DATA SHOWN: Begin
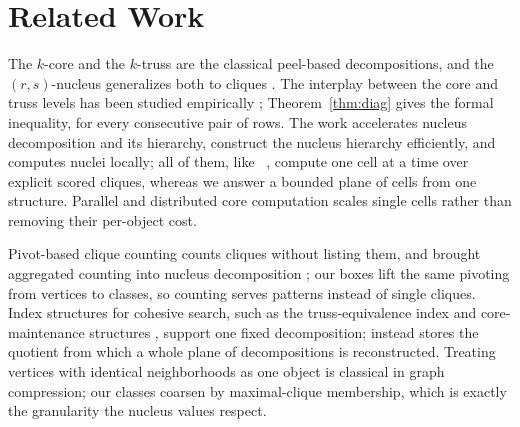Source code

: \section{Related Work}\label{sec:related}
The $k$-core \cite{seidman1983network,batagelj2011fast} and the $k$-truss \cite{cohen2008trusses,wang2012truss,huang2014truss,burkhardt2020trusses} are the classical peel-based decompositions, and the $(r,s)$-nucleus generalizes both to cliques \cite{firstNucleus}.
%
The interplay between the core and truss levels has been studied empirically \cite{liu2020interplay}; Theorem~\ref{thm:diag} gives the formal inequality, for every consecutive pair of rows.
%
The work \cite{sotaPrveHierarchy} accelerates nucleus decomposition and its hierarchy, \cite{fastHierarchy,sotaHierarchy} construct the nucleus hierarchy efficiently, and \cite{LocalNuclear} computes nuclei locally; all of them, like \cnd~\cite{NuclearCD}, compute one cell at a time over explicit scored cliques, whereas we answer a bounded plane of cells from one structure.
%
Parallel and distributed core computation \cite{montresor2013distributed} scales single cells rather than removing their per-object cost.

Pivot-based clique counting \cite{Pivoter,BronKerbosch,bitsetClique} counts cliques without listing them, and \cnd{} brought aggregated counting into nucleus decomposition \cite{NuclearCD}; our boxes lift the same pivoting from vertices to classes, so counting serves patterns instead of single cliques.
%
Index structures for cohesive search, such as the truss-equivalence index \cite{akbas2017truss} and core-maintenance structures \cite{zhang2023efficient}, support one fixed decomposition; \nsi{} instead stores the quotient from which a whole plane of decompositions is reconstructed.
%
Treating vertices with identical neighborhoods as one object is classical in graph compression; our classes coarsen by maximal-clique membership, which is exactly the granularity the nucleus values respect.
DATA SHOWN: End
WHAT YOU SHOULD DO: Each line above should be printed again exactly, though the pictures should not be.

TASK RESULT:
Source code

: \section{Related Work}\label{sec:related}
The $k$-core \cite{seidman1983network,batagelj2011fast} and the $k$-truss \cite{cohen2008trusses,wang2012truss,huang2014truss,burkhardt2020trusses} are the classical peel-based decompositions, and the $(r,s)$-nucleus generalizes both to cliques \cite{firstNucleus}.
%
The interplay between the core and truss levels has been studied empirically \cite{liu2020interplay}; Theorem~\ref{thm:diag} gives the formal inequality, for every consecutive pair of rows.
%
The work \cite{sotaPrveHierarchy} accelerates nucleus decomposition and its hierarchy, \cite{fastHierarchy,sotaHierarchy} construct the nucleus hierarchy efficiently, and \cite{LocalNuclear} computes nuclei locally; all of them, like \cnd~\cite{NuclearCD}, compute one cell at a time over explicit scored cliques, whereas we answer a bounded plane of cells from one structure.
%
Parallel and distributed core computation \cite{montresor2013distributed} scales single cells rather than removing their per-object cost.

Pivot-based clique counting \cite{Pivoter,BronKerbosch,bitsetClique} counts cliques without listing them, and \cnd{} brought aggregated counting into nucleus decomposition \cite{NuclearCD}; our boxes lift the same pivoting from vertices to classes, so counting serves patterns instead of single cliques.
%
Index structures for cohesive search, such as the truss-equivalence index \cite{akbas2017truss} and core-maintenance structures \cite{zhang2023efficient}, support one fixed decomposition; \nsi{} instead stores the quotient from which a whole plane of decompositions is reconstructed.
%
Treating vertices with identical neighborhoods as one object is classical in graph compression; our classes coarsen by maximal-clique membership, which is exactly the granularity the nucleus values respect.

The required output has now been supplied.